Green shoots of renewed faith a sign that the church is coming back from the brink
Opinion: New emphasis on importance of lay participation the key to revival
The International Eucharistic Congress in 2012 marked a turning point, when Irish Catholics saw that they were not isolated. Photograph: Alan Betson
Something is quietly changing in the Catholic Church in Ireland. It has had two horrible decades in which scandal seemed to follow scandal. The ordinary faithful were left reeling.
I will never forget one woman in her 80s saying to me after the Murphy report: “I have been a faithful Catholic all my life but this has nearly broken me.”
However, in the past 18 months I have been all around the country at different Catholic gatherings, everything from parish novenas to international events. A quiet momentum is building.
What has happened in the northern diocese of Down and Connor is a good example. Two to three years of “listening sessions” in parishes resulted in the emergence of a clear sense of priorities, summarised in a pastoral plan.
The priorities are: having an open and welcoming community, with active lay participation, where clergy and religious are supported and nourished in their roles, where faith and worship are central, and where the faith is passed on.
The launch of the plan in the Belfast Waterfront, which was co-ordinated by the appropriately named Living Church office, was attended by 1,600 people. It was great to see a strong presence of fellow Christians from other traditions, such as Bishop Alan Abernethy, Church of Ireland Bishop of Connor.
At the Waterfront the previous day there had also been a faith festival for about the same number of year-eight pupils (roughly equivalent to first year in the Republic).
Other dioceses completed their “listening processes” some years ago, and now are trying to “bed down” good practice. For example, the archdiocese of Tuam has a gathering for all its parish pastoral councils in Westport once a year, followed by an in-service for priests. Kildare and Leighlin ran its own diocesan eucharistic congress before the international event in the RDS in June 2012, generating such a buzz that they held another this year.
The diocese of Killaloe expected about 400 people for the launch of its pastoral plan in Ennis on September 14th, but more than 500 people turned up. Given it was the day of the under-21 All-Ireland hurling final, and that hurling might be considered Clare’s first religion, it was an extraordinary turnout.
There are other indicators of fresh life, such as an increased internet presence , including iCatholic, a portal aimed at becoming “the equivalent of the RTÉ player or BBC iPlayer for the Irish church”.
Then there are initiatives such as Catholic Comment, currently recruiting a second batch of speakers to appear in the media. There are many more ventures, too many to list. What is happening? Is it a “Francis bounce”? No. The pope might be better described as a bonus than as a bounce. This process was happening long before him.
Pope Benedict, with his declaration in 2009 that lay people share responsibility with the church for its future, gave an impetus to something already happening.
The International Eucharistic Congress also marked a turning point, because Catholics saw that they were not isolated oddities, and that the church was alive and well all around the world.
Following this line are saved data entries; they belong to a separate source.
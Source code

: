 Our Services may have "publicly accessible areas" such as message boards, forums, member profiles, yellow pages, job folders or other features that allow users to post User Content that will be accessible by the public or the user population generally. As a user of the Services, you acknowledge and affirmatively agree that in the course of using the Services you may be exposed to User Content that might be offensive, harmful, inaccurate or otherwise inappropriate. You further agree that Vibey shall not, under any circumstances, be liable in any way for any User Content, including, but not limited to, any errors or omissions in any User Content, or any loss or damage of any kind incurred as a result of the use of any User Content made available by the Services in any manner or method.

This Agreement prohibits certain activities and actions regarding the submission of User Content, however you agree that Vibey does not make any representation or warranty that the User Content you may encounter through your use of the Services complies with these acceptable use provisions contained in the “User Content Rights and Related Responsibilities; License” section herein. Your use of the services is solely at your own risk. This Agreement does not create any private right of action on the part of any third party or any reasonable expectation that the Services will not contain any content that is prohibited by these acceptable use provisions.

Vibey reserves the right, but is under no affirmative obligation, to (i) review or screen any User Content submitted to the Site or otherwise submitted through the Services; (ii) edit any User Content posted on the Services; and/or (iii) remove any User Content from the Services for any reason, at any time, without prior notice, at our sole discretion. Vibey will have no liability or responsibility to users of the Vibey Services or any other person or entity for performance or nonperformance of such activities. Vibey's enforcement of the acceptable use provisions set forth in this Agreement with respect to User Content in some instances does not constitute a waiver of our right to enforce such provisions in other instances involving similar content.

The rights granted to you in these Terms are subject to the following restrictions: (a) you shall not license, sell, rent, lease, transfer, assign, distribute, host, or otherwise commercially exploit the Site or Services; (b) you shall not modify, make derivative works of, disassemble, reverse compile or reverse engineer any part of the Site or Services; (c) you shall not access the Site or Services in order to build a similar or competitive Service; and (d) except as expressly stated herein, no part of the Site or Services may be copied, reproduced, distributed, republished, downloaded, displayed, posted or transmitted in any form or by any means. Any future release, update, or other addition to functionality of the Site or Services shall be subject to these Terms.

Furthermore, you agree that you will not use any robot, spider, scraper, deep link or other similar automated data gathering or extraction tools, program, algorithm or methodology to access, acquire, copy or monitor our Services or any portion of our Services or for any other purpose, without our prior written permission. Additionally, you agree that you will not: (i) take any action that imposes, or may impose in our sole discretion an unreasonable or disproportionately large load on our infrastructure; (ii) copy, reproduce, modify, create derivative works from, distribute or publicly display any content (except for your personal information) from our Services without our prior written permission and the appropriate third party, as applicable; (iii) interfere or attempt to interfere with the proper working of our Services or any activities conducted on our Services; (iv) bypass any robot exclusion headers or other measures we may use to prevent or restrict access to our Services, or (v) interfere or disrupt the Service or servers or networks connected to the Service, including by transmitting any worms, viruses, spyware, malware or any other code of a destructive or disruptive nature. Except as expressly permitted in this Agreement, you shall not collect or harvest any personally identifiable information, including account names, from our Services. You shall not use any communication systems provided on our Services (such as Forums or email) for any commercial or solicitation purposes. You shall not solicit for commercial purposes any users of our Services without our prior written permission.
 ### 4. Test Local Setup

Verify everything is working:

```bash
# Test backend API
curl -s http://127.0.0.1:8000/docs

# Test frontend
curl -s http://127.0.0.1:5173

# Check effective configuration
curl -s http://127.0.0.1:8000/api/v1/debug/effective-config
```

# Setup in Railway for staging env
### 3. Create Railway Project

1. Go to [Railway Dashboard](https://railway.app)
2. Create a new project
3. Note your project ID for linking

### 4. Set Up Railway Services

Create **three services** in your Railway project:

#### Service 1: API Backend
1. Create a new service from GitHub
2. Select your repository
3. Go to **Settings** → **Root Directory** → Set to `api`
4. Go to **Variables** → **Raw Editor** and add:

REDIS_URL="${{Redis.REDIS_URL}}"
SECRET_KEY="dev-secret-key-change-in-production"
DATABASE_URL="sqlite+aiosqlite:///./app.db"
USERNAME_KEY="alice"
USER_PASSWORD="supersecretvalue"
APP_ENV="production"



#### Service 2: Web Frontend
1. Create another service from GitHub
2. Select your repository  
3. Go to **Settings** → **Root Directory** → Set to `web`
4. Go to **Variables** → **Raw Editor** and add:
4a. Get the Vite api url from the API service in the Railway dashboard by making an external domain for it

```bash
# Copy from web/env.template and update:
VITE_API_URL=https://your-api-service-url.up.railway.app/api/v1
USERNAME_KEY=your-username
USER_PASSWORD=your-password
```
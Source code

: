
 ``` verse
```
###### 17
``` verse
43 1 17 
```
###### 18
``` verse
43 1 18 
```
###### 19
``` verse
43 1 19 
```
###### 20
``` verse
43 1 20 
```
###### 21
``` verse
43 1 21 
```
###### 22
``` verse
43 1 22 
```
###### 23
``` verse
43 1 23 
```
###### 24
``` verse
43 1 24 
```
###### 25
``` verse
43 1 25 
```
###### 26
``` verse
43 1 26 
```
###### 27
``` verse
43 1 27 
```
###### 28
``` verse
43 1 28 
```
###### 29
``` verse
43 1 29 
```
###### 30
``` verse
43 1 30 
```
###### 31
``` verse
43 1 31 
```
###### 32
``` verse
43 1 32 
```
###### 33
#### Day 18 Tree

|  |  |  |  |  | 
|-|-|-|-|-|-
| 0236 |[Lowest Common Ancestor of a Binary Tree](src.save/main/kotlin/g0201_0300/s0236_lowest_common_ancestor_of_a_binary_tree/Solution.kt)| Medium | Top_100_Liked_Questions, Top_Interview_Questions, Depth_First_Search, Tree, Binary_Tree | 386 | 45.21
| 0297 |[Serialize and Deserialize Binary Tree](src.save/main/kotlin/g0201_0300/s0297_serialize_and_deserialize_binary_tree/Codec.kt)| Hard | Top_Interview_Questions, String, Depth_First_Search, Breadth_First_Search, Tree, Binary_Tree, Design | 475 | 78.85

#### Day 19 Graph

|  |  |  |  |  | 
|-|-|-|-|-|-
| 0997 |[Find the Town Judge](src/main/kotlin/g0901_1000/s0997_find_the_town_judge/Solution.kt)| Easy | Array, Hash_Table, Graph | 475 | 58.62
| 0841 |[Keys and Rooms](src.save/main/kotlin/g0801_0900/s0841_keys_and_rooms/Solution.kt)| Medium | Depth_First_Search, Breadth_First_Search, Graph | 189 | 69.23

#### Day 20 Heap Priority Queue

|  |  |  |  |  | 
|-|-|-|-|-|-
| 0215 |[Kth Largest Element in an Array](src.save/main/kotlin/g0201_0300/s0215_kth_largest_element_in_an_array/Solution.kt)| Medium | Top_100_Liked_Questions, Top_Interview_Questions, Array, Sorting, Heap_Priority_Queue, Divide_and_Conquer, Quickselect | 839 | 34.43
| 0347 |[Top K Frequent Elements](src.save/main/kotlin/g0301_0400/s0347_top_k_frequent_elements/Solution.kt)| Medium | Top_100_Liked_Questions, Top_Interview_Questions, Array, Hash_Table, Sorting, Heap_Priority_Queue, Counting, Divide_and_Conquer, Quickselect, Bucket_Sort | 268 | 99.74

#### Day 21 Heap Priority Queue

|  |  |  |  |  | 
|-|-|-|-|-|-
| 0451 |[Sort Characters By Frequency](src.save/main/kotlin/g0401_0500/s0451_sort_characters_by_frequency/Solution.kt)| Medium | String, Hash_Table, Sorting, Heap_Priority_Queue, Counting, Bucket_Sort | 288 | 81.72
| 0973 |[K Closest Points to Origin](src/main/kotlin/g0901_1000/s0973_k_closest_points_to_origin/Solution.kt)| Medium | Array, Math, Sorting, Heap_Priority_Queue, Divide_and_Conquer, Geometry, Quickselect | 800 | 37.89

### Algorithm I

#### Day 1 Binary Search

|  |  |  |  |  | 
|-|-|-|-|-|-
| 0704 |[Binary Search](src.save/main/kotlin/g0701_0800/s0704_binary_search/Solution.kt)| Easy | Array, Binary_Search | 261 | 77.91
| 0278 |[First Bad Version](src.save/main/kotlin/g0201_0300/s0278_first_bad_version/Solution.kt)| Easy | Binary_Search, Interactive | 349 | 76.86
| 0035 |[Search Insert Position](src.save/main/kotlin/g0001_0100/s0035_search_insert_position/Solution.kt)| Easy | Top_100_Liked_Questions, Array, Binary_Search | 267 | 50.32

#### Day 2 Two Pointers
And of course, having powerful voices in Irish culture making a concerted attempt to assign religious belief the status of a slightly eccentric hobby, with no right to participate in the public sphere, has been almost entirely counterproductive if the aim was to cow Catholics into silence.
Is everything in the garden rosy? Of course not. The age profile at these gatherings tends to be older, with a strong but small presence of much younger people. There is still a missing middle: the thirty- to fifty-somethings who are most alienated from the church.
There may also be a temptation to drift to the right, which must be resisted. The church’s social justice teaching is one of its strongest assets.
It is not a coincidence that one of Pope Francis’s first visits was to Lampedusa, the entry point, or tragically, the grave of many desperate African immigrants seeking new lives in Europe.
Due most of all to its own failures, the church has lost much of its credibility. It has also weakened a much-needed voice for the developing world and for immigrants, refugees, the unemployed and people with disabilities.
Recent reports in this newspaper have highlighted the dire conditions of asylum seekers in this country. Advocating for these people, and for all the poor in our society, is a vital church role.
But no church makes sense unless it also leads people to a transformative relationship with God. The whole country seems to have discovered the Buddhist practice of mindfulness. I am very fond of it myself. But before Buddhism hit Ireland, mindfulness was present in the Little Way of St Therese, and in Mother Teresa’s practice of doing small things with great love.
Rediscovering our Catholic spiritual heritage, along with encouraging a strong social conscience, can perhaps best demonstrate that the church is indeed a living church.